06 janeiro 2011

O que os evangélicos militantes e os novos ateus têm em comum


Por razões óbvias, ateus e evangélicos, muitas vezes se encontram em lados opostos na batalha cultural travada no mundo. A ascensão do “Novo Ateísmo” veio através dos livros campeões de venda de Richard Dawkins e Christopher Hitchens. Do outro lado, o ressurgimento dos “Evangélicos militantes”, representados nos EUA pelo Tea Party e em todo o mundo por vários outros grupos que misturam religião e política, inflamou as tensões entre os dois grupos.

Mas essa nova geração de ateus e evangélicos podem ter mais em comum do que gostariam de admitir.

Por exemplo, alguns membros do Novo Ateísmo fazem proselitismo de suas crenças com o fervor, em alguns casos até com a mesma fúria, que em nossa cultura são mais frequentemente associadas aos evangélicos.
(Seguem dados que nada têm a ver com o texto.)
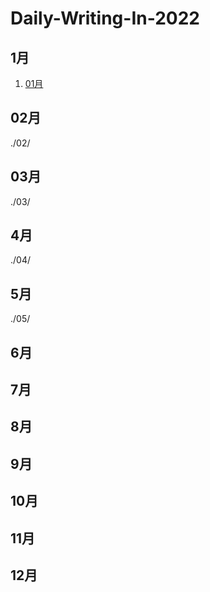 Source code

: # Daily-Writing-In-2022

## 1月
1. [01月](tree/master/01)

## 02月
./02/

## 03月
./03/

## 4月
./04/

## 5月
./05/

## 6月

## 7月

## 8月

## 9月

## 10月

## 11月

## 12月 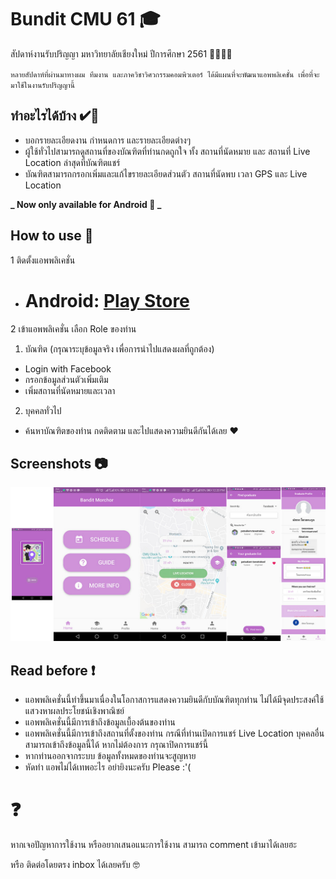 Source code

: # Bundit CMU 61 🎓

สัปดาห์งานรับปริญญา มหาวิทยาลัยเชียงใหม่ ปีการศึกษา 2561 👨‍🎓👩‍🎓

`หลายสัปดาห์ที่ผ่านมาทางผม ทีมงาน และภาควิชาวิศวกรรมคอมพิวเตอร์ ได้มีแผนที่จะพัฒนาแอพพลิเคชั่น เพื่อที่จะมาใช้ในงานรับปริญญานี้`

## ทำอะไรได้บ้าง ✔🎯

- บอกรายละเอียดงาน กำหนดการ และรายละเอียดต่างๆ
- ผู้ใช้ทั่วไปสามารถดูสถานที่ของบัณฑิตที่ท่านกดถูกใจ ทั้ง สถานที่นัดหมาย และ สถานที่ Live Location ล่าสุดที่บัณฑิตแชร์
- บัณฑิตสามารถกรอกเพิ่มและแก้ไขรายละเอียดส่วนตัว สถานที่นัดพบ เวลา GPS และ Live Location

**_ Now only available for Android 📱 _**

## How to use 📝

1 ติดตั้งแอพพลิเคชั่น

- # Android: [Play Store](https://play.google.com/store/apps/details…)

2 เข้าแอพพลิเคชั่น เลือก Role ของท่าน

1. บัณฑิต
   (กรุณาระบุข้อมูลจริง เพื่อการนำไปแสดงผลที่ถูกต้อง)

- Login with Facebook
- กรอกข้อมูลส่วนตัวเพิ่มเติม
- เพิ่มสถานที่นัดหมายและเวลา

2. บุคคลทั่วไป

- ค้นหาบัณฑิตของท่าน กดติดตาม และไปแสดงความยินดีกันได้เลย ❤

## Screenshots 📷

<img src="./screenshots/feature_graphic.jpg" alt="application demo" width="1000"/>

## Read before ❗

- แอพพลิเคชั่นนี้ทำขึ้นมาเนื่องในโอกาสการแสดงความยินดีกับบัณฑิตทุกท่าน ไม่ได้มีจุดประสงค์ใช้แสวงหาผลประโยชน์เชิงพาณิชย์
- แอพพลิเคชั่นนี้มีการเข้าถึงข้อมูลเบื้องต้นของท่าน
- แอพพลิเคชั่นนี้มีการเข้าถึงสถานที่ตั้งของท่าน กรณีที่ท่านเปิดการแชร์ Live Location บุคคลอื่นสามารถเข้าถึงข้อมูลนี้ได้ หากไม่ต้องการ กรุณาปิดการแชร์นี้
- หากท่านออกจากระบบ ข้อมูลทั้งหมดของท่านจะสูญหาย
- หัดทำ แอพไม่ได้เทพอะไร อย่ายิงนะครับ Please :'(

# ❓

หากเจอปัญหาการใช้งาน หรืออยากเสนอแนะการใช้งาน สามารถ comment เข้ามาได้เลยฮะ

หรือ ติดต่อโดยตรง inbox ได้เลยครับ 🤓
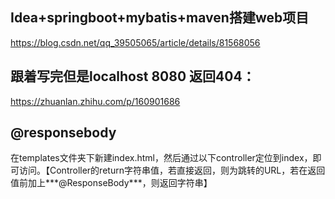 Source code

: ## Idea+springboot+mybatis+maven搭建web项目

https://blog.csdn.net/qq_39505065/article/details/81568056

## 跟着写完但是localhost 8080 返回404：

https://zhuanlan.zhihu.com/p/160901686

## @responsebody

在templates文件夹下新建index.html，然后通过以下controller定位到index，即可访问。【Controller的return字符串值，若直接返回，则为跳转的URL，若在返回值前加上***@ResponseBody***，则返回字符串】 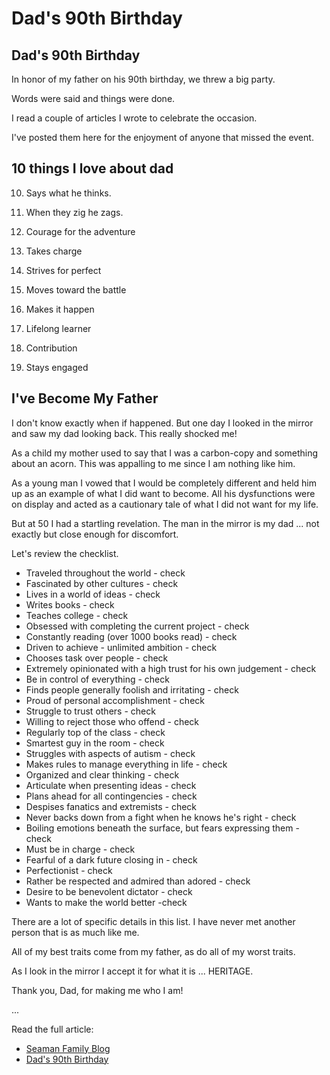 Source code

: # Dad's 90th Birthday


## Dad's 90th Birthday

In honor of my father on his 90th birthday, we threw a big party.

Words were said and things were done.

I read a couple of articles I wrote to celebrate the occasion.

I've posted them here for the enjoyment of anyone that missed the event.


## 10 things I love about dad

10. Says what he thinks.

9. When they zig he zags.

8. Courage for the adventure

7. Takes charge

6. Strives for perfect

5. Moves toward the battle

4. Makes it happen

3. Lifelong learner

2. Contribution

1. Stays engaged


## I've Become My Father
 
I don't know exactly when if happened.    But one day I looked in the mirror and
saw my dad looking back. This really shocked me!

As a child my mother used to say that I was a carbon-copy and something about an
acorn.  This was appalling to me since I am nothing like him.

As a young man I vowed that I would be completely different and held him up as
an example of what I did want to become. All his dysfunctions were on display
and acted as a cautionary tale of what I did not want for my life.

But at 50 I had a startling revelation.  The man in the mirror is my dad ... not
exactly but close enough for discomfort.

Let's review the checklist.

- Traveled throughout the world - check
- Fascinated by other cultures - check
- Lives in a world of ideas - check
- Writes books - check
- Teaches college - check
- Obsessed with completing the current project - check
- Constantly reading (over 1000 books read) - check
- Driven to achieve - unlimited ambition - check
- Chooses task over people - check
- Extremely opinionated with a high trust for his own judgement - check
- Be in control of everything - check
- Finds people generally foolish and irritating - check
- Proud of personal accomplishment - check
- Struggle to trust others - check
- Willing to reject those who offend - check
- Regularly top of the class - check
- Smartest guy in the room - check
- Struggles with aspects of autism - check
- Makes rules to manage everything in life - check
- Organized and clear thinking - check
- Articulate when presenting ideas - check
- Plans ahead for all contingencies - check
- Despises fanatics and extremists - check
- Never backs down from a fight when he knows he's right - check
- Boiling emotions beneath the surface, but fears expressing them - check
- Must be in charge - check
- Fearful of a dark future closing in - check
- Perfectionist - check
- Rather be respected and admired than adored - check
- Desire to be benevolent dictator - check
- Wants to make the world better -check


There are a lot of specific details in this list.   I have never met another person that is as much like me.

All of my best traits come from my father, as do all of my worst traits.

As I look in the mirror I accept it for what it is ... HERITAGE.    

Thank you, Dad, for making me who I am!


...

Read the full article:

* [Seaman Family Blog](https://seamanfamily.org/blog/Index)
* [Dad's 90th Birthday](https://seamanfamily.org/blog/Dad90)

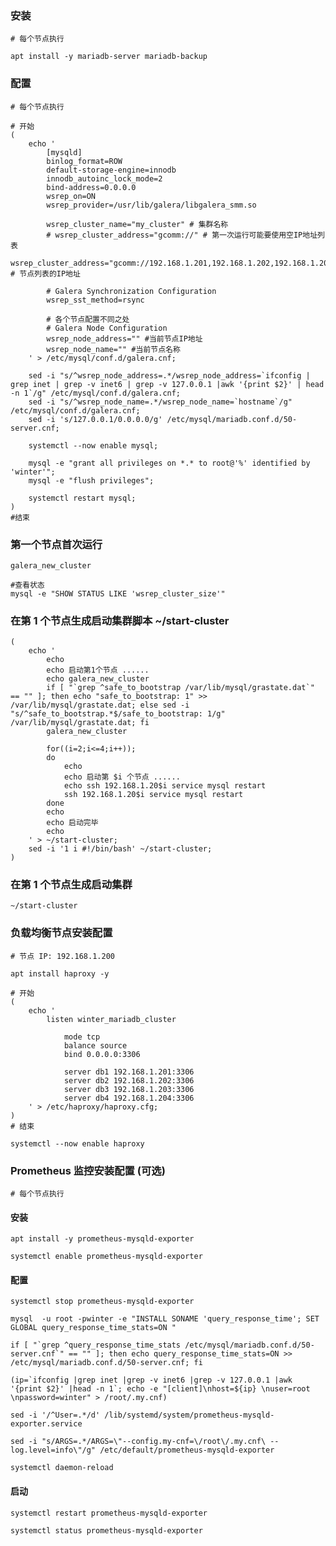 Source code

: 

### 安装 

	# 每个节点执行

	apt install -y mariadb-server mariadb-backup


### 配置 

	# 每个节点执行

	# 开始
	(
		echo '
			[mysqld]
			binlog_format=ROW
			default-storage-engine=innodb
			innodb_autoinc_lock_mode=2
			bind-address=0.0.0.0
			wsrep_on=ON
			wsrep_provider=/usr/lib/galera/libgalera_smm.so

			wsrep_cluster_name="my_cluster" # 集群名称
			# wsrep_cluster_address="gcomm://" # 第一次运行可能要使用空IP地址列表
			wsrep_cluster_address="gcomm://192.168.1.201,192.168.1.202,192.168.1.203,192.168.1.204" # 节点列表的IP地址

			# Galera Synchronization Configuration
			wsrep_sst_method=rsync

			# 各个节点配置不同之处
			# Galera Node Configuration
			wsrep_node_address="" #当前节点IP地址
			wsrep_node_name="" #当前节点名称
		' > /etc/mysql/conf.d/galera.cnf;

		sed -i "s/^wsrep_node_address=.*/wsrep_node_address=`ifconfig | grep inet | grep -v inet6 | grep -v 127.0.0.1 |awk '{print $2}' | head -n 1`/g" /etc/mysql/conf.d/galera.cnf;
		sed -i "s/^wsrep_node_name=.*/wsrep_node_name=`hostname`/g" /etc/mysql/conf.d/galera.cnf;
		sed -i 's/127.0.0.1/0.0.0.0/g' /etc/mysql/mariadb.conf.d/50-server.cnf;
		
		systemctl --now enable mysql;
		
		mysql -e "grant all privileges on *.* to root@'%' identified by 'winter'";
		mysql -e "flush privileges";
		
		systemctl restart mysql;
	)
	#结束


### 第一个节点首次运行 

	galera_new_cluster
	
	#查看状态
	mysql -e "SHOW STATUS LIKE 'wsrep_cluster_size'"


### 在第 1 个节点生成启动集群脚本 ~/start-cluster

	(
		echo '
			echo
			echo 启动第1个节点 ......
			echo galera_new_cluster
			if [ "`grep ^safe_to_bootstrap /var/lib/mysql/grastate.dat`" == "" ]; then echo "safe_to_bootstrap: 1" >> /var/lib/mysql/grastate.dat; else sed -i "s/^safe_to_bootstrap.*$/safe_to_bootstrap: 1/g" /var/lib/mysql/grastate.dat; fi
			galera_new_cluster

			for((i=2;i<=4;i++));
			do
			    echo
			    echo 启动第 $i 个节点 ......
			    echo ssh 192.168.1.20$i service mysql restart
			    ssh 192.168.1.20$i service mysql restart
			done
			echo
			echo 启动完毕
			echo
		' > ~/start-cluster;
		sed -i '1 i #!/bin/bash' ~/start-cluster;
	)


### 在第 1 个节点生成启动集群

	~/start-cluster


### 负载均衡节点安装配置 

	# 节点 IP: 192.168.1.200

	apt install haproxy -y

	# 开始
	(
		echo '
			listen winter_mariadb_cluster

				mode tcp
				balance source
				bind 0.0.0.0:3306
				
				server db1 192.168.1.201:3306
				server db2 192.168.1.202:3306
				server db3 192.168.1.203:3306
				server db4 192.168.1.204:3306
		' > /etc/haproxy/haproxy.cfg;
	)
	# 结束

	systemctl --now enable haproxy


### Prometheus 监控安装配置 (可选)

	# 每个节点执行

#### 安装

	apt install -y prometheus-mysqld-exporter

	systemctl enable prometheus-mysqld-exporter

#### 配置

	systemctl stop prometheus-mysqld-exporter

	mysql  -u root -pwinter -e "INSTALL SONAME 'query_response_time'; SET GLOBAL query_response_time_stats=ON "

	if [ "`grep ^query_response_time_stats /etc/mysql/mariadb.conf.d/50-server.cnf`" == "" ]; then echo query_response_time_stats=ON >> /etc/mysql/mariadb.conf.d/50-server.cnf; fi

	(ip=`ifconfig |grep inet |grep -v inet6 |grep -v 127.0.0.1 |awk '{print $2}' |head -n 1`; echo -e "[client]\nhost=${ip} \nuser=root \npassword=winter" > /root/.my.cnf)

	sed -i '/^User=.*/d' /lib/systemd/system/prometheus-mysqld-exporter.service
		
	sed -i "s/ARGS=.*/ARGS=\"--config.my-cnf=\/root\/.my.cnf\ --log.level=info\"/g" /etc/default/prometheus-mysqld-exporter
	
	systemctl daemon-reload

#### 启动

	systemctl restart prometheus-mysqld-exporter
	
	systemctl status prometheus-mysqld-exporter

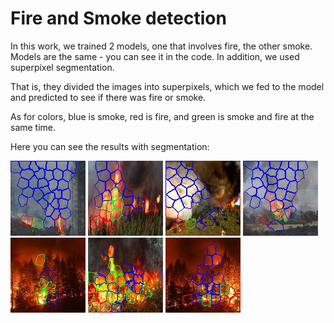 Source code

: # Fire and Smoke detection

In this work, we trained 2 models, one that involves fire, the other smoke.
Models are the same - you can see it in the code.
In addition, we used superpixel segmentation.


That is, they divided the images into superpixels, which we fed to the model and predicted to see if there was fire or smoke.


As for colors, blue is smoke, red is fire, and green is smoke and fire at the same time.


Here you can see the results with segmentation:

![plot](./data/segmentation_results/photo0.jpg)
![plot](./data/segmentation_results/photo1.jpg)
![plot](./data/segmentation_results/photo2.jpg)
![plot](./data/segmentation_results/photo3.jpg)
![plot](./data/segmentation_results/photo4.jpg)
![plot](./data/segmentation_results/photo5.jpg)
![plot](./data/segmentation_results/photo6.jpg)
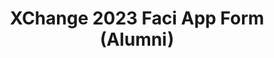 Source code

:---
title: XChange 2023 Faci App Form (Alumni)
redirect_to: https://docs.google.com/forms/d/e/1FAIpQLSfpgTeE3dIEtB7zxHwBx5gTZByala_Fvd63078z1y_CWPTNpQ/viewform?usp=sf_link
redirect_from: 
  - /XChange2023AlumniFaciApp
  - /xchange2023alumnifaciapp
---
Desde a campanha publicitária internacional feita em ônibus que negavam a crença em Deus, chegando a eventos em universidades onde os alunos eram estimulados a trocar suas Bíblias por revistas pornográficas, alguns ateus não se contentam mais com uma abordagem do tipo “viva e deixe viver” quando se trata de religiosos. Pelo contrário, eles estão ativamente tentando “converter”, ou talvez a melhor palavra seria “desconverter”, as massas.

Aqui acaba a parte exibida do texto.